A Florida family is living through an unimaginable tragedy after an 18-month-old boy was found dead inside a hot car outside his daycare.
Police said first responders were called to A World of Discovery Academy in Plantation, Florida, on Monday around 5:30 p.m. after receiving a report of a child dead inside a vehicle.
When Plantation Fire Department crews arrived, they confirmed the toddler had died.
According to Leslie Novoa, the daycare’s director and owner, the boy’s father was supposed to drop him off at the bilingual early education center that morning. But Novoa told the South Florida Sun Sentinel the father apparently forgot his son was still in the car and went to work.

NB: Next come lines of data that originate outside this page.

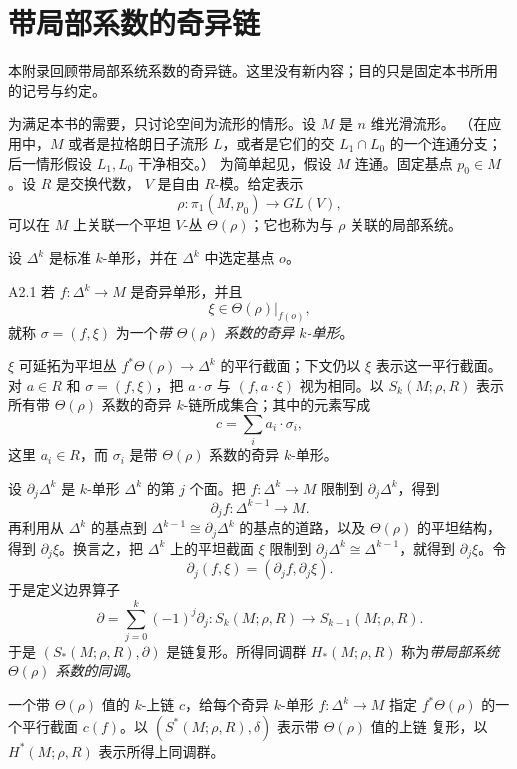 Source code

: 
\chapter{带局部系数的奇异链}
\label{app:a2}

本附录回顾带局部系统系数的奇异链。这里没有新内容；目的只是固定本书所用
的记号与约定。

为满足本书的需要，只讨论空间为流形的情形。设 $M$ 是 $n$ 维光滑流形。
（在应用中，$M$ 或者是拉格朗日子流形 $L$，或者是它们的交
$L_1\cap L_0$ 的一个连通分支；后一情形假设 $L_1,L_0$ 干净相交。）
为简单起见，假设 $M$ 连通。固定基点 $p_0\in M$。设 $R$ 是交换代数，
$V$ 是自由 $R$-模。给定表示
\[
 \rho\colon\pi_1(M,p_0)\longrightarrow GL(V),
\]
可以在 $M$ 上关联一个平坦 $V$-丛 $\Theta(\rho)$；它也称为与 $\rho$
关联的局部系统。

设 $\Delta^k$ 是标准 $k$-单形，并在 $\Delta^k$ 中选定基点 $o$。

\begin{definition}{A2.1}\label{def:a2-1}
若 $f\colon\Delta^k\to M$ 是奇异单形，并且
\[
 \xi\in\left.\Theta(\rho)\right|_{f(o)},
\]
就称 $\sigma=(f,\xi)$ 为一个\emph{带 $\Theta(\rho)$ 系数的奇异
$k$-单形}。
\end{definition}

$\xi$ 可延拓为平坦丛 $f^*\Theta(\rho)\to\Delta^k$ 的平行截面；下文仍以
$\xi$ 表示这一平行截面。对 $a\in R$ 和 $\sigma=(f,\xi)$，把
$a\cdot\sigma$ 与 $(f,a\cdot\xi)$ 视为相同。以 $S_k(M;\rho,R)$ 表示
所有带 $\Theta(\rho)$ 系数的奇异 $k$-链所成集合；其中的元素写成
\[
 c=\sum_i a_i\cdot\sigma_i,
\]
这里 $a_i\in R$，而 $\sigma_i$ 是带 $\Theta(\rho)$ 系数的奇异
$k$-单形。

设 $\partial_j\Delta^k$ 是 $k$-单形 $\Delta^k$ 的第 $j$ 个面。把
$f\colon\Delta^k\to M$ 限制到 $\partial_j\Delta^k$，得到
\[
 \partial_jf\colon\Delta^{k-1}\longrightarrow M.
\]
再利用从 $\Delta^k$ 的基点到
$\Delta^{k-1}\cong\partial_j\Delta^k$ 的基点的道路，以及
$\Theta(\rho)$ 的平坦结构，得到 $\partial_j\xi$。换言之，把
$\Delta^k$ 上的平坦截面 $\xi$ 限制到
$\partial_j\Delta^k\cong\Delta^{k-1}$，就得到 $\partial_j\xi$。令
\[
 \partial_j(f,\xi)=(\partial_jf,\partial_j\xi).
\]
于是定义边界算子
\[
 \partial=\sum_{j=0}^k(-1)^j\partial_j
 \colon S_k(M;\rho,R)\longrightarrow S_{k-1}(M;\rho,R).
\]
于是 $(S_*(M;\rho,R),\partial)$ 是链复形。所得同调群
$H_*(M;\rho,R)$ 称为\emph{带局部系统 $\Theta(\rho)$ 系数的同调}。

一个带 $\Theta(\rho)$ 值的 $k$-上链 $c$，给每个奇异 $k$-单形
$f\colon\Delta^k\to M$ 指定 $f^*\Theta(\rho)$ 的一个平行截面
$c(f)$。以 $(S^*(M;\rho,R),\delta)$ 表示带 $\Theta(\rho)$ 值的上链
复形，以 $H^*(M;\rho,R)$ 表示所得上同调群。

Hours later, the father returned to the daycare to pick up his child — only to realize the boy had never been dropped off.

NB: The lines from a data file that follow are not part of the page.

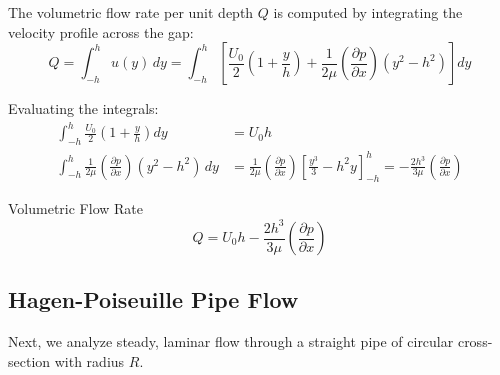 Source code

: The volumetric flow rate per unit depth $Q$ is computed by integrating the velocity profile across the gap:
\begin{equation}
Q = \int_{-h}^{h} u(y) \, dy = \int_{-h}^{h} \left[ \frac{U_0}{2} \left( 1 + \frac{y}{h} \right) + \frac{1}{2\mu} \left( \frac{\partial p}{\partial x} \right) (y^2 - h^2) \right] dy
\end{equation}

Evaluating the integrals:
\begin{align}
\int_{-h}^{h} \frac{U_0}{2} \left( 1 + \frac{y}{h} \right) dy &= U_0 h \\[0.5em]
\int_{-h}^{h} \frac{1}{2\mu} \left( \frac{\partial p}{\partial x} \right) (y^2 - h^2) \, dy &= \frac{1}{2\mu} \left( \frac{\partial p}{\partial x} \right) \left[ \frac{y^3}{3} - h^2 y \right]_{-h}^{h} = -\frac{2h^3}{3\mu} \left( \frac{\partial p}{\partial x} \right)
\end{align}

\begin{resultboxnamed}{Volumetric Flow Rate}
\begin{equation}
Q = U_0 h - \frac{2h^3}{3\mu} \left( \frac{\partial p}{\partial x} \right)
\end{equation}
\end{resultboxnamed}

\subsection{Hagen-Poiseuille Pipe Flow}

Next, we analyze steady, laminar flow through a straight pipe of circular cross-section with radius $R$.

Novoa said she opened the back door of the father’s car and found the toddler in the back seat. She immediately called 911.

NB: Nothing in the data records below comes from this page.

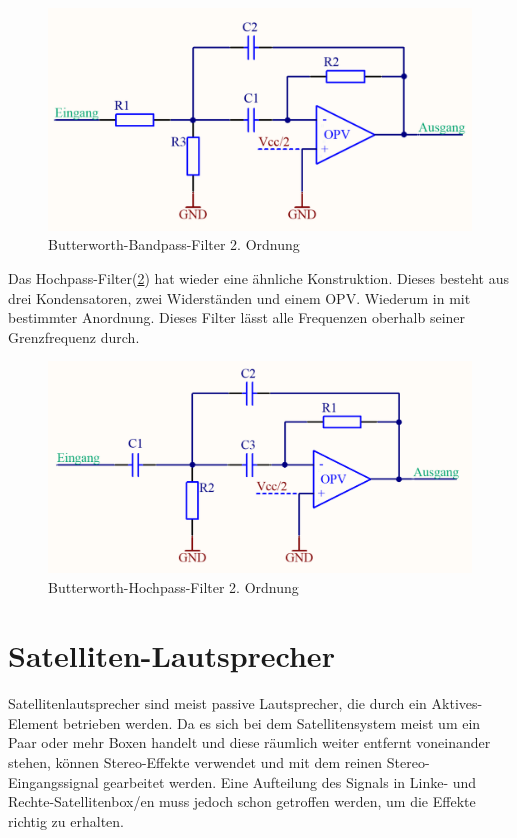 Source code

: \begin{figure} [H]
	\centering
	\includegraphics[width=1\textwidth]{img/Print4/BPFilter-Butterworth2Ordnung.PNG}
	\caption{Butterworth-Bandpass-Filter 2. Ordnung}
	\label {fig:3.3.2.2}
\end{figure}
Das Hochpass-Filter(\ref{fig:3.3.2.3}) hat wieder eine ähnliche Konstruktion. Dieses besteht aus drei Kondensatoren, zwei Widerständen und einem OPV. Wiederum in mit bestimmter Anordnung.  Dieses Filter lässt alle Frequenzen oberhalb seiner Grenzfrequenz durch.
\begin{figure} [H]
	\centering	
	\includegraphics[width=1\textwidth]{img/Print4/HPFilter-Butterworth2Ordnung.PNG}
	\caption{Butterworth-Hochpass-Filter 2. Ordnung}
	\label {fig:3.3.2.3}
\end{figure}

\section{Satelliten-Lautsprecher}\label{sec:3.4}
Satellitenlautsprecher sind meist passive Lautsprecher, die durch ein Aktives-Element betrieben werden. Da es sich bei dem Satellitensystem meist um ein Paar oder mehr Boxen handelt und diese räumlich weiter entfernt voneinander stehen, können Stereo-Effekte verwendet und mit dem reinen Stereo-Eingangssignal gearbeitet werden. Eine Aufteilung des Signals in Linke- und Rechte-Satellitenbox/en muss jedoch schon getroffen werden, um die Effekte richtig zu erhalten.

“This is a tragedy that happened to them and to all of us,” Novoa told the outlet, describing the child and his parents as a “wonderful family.”
Plantation police said they have opened a death investigation.
The heartbreaking incident unfolded on a brutally hot day in South Florida. Temperatures in Plantation reached 94 degrees Monday, with the heat index climbing to a sweltering 102 degrees, according to AccuWeather.
The boy’s death is now the third hot car-related child death reported in Florida this year.
On June 20, a 3-year-old boy died in Hillsborough County after being unknowingly left inside a hot car by his father, WFLA reported. Deputies said the father later found the child unresponsive in a vehicle parked outside the family’s home. That case remains under investigation.
About two weeks before that, another 18-month-old boy, Sebastian, died after police said his father, 33-year-old Scott Allen Gardner, left him locked inside a truck for more than three hours in Ormond Beach while temperatures climbed into the 90s.
Authorities said Gardner allegedly stopped at a barbershop and then a lounge before the child was found. Police later said he gave investigators multiple false accounts of what happened before his arrest.
Since 1990, more than 1,100 children have died in hot cars across the United States, according to Kids and Car Safety. The group says 88% of those deaths involved children age 3 or younger.
On average, about 40 children die each year from heatstroke inside vehicles. Thousands more have survived with injuries.
Florida has seen 123 child hot car deaths from 1990 to 2024.
Safety experts warn that a parked vehicle can become deadly within minutes. Even when windows are cracked, the temperature inside a car can soar to 125 degrees, trapping children in a life-threatening heat chamber before anyone realizes something is wrong.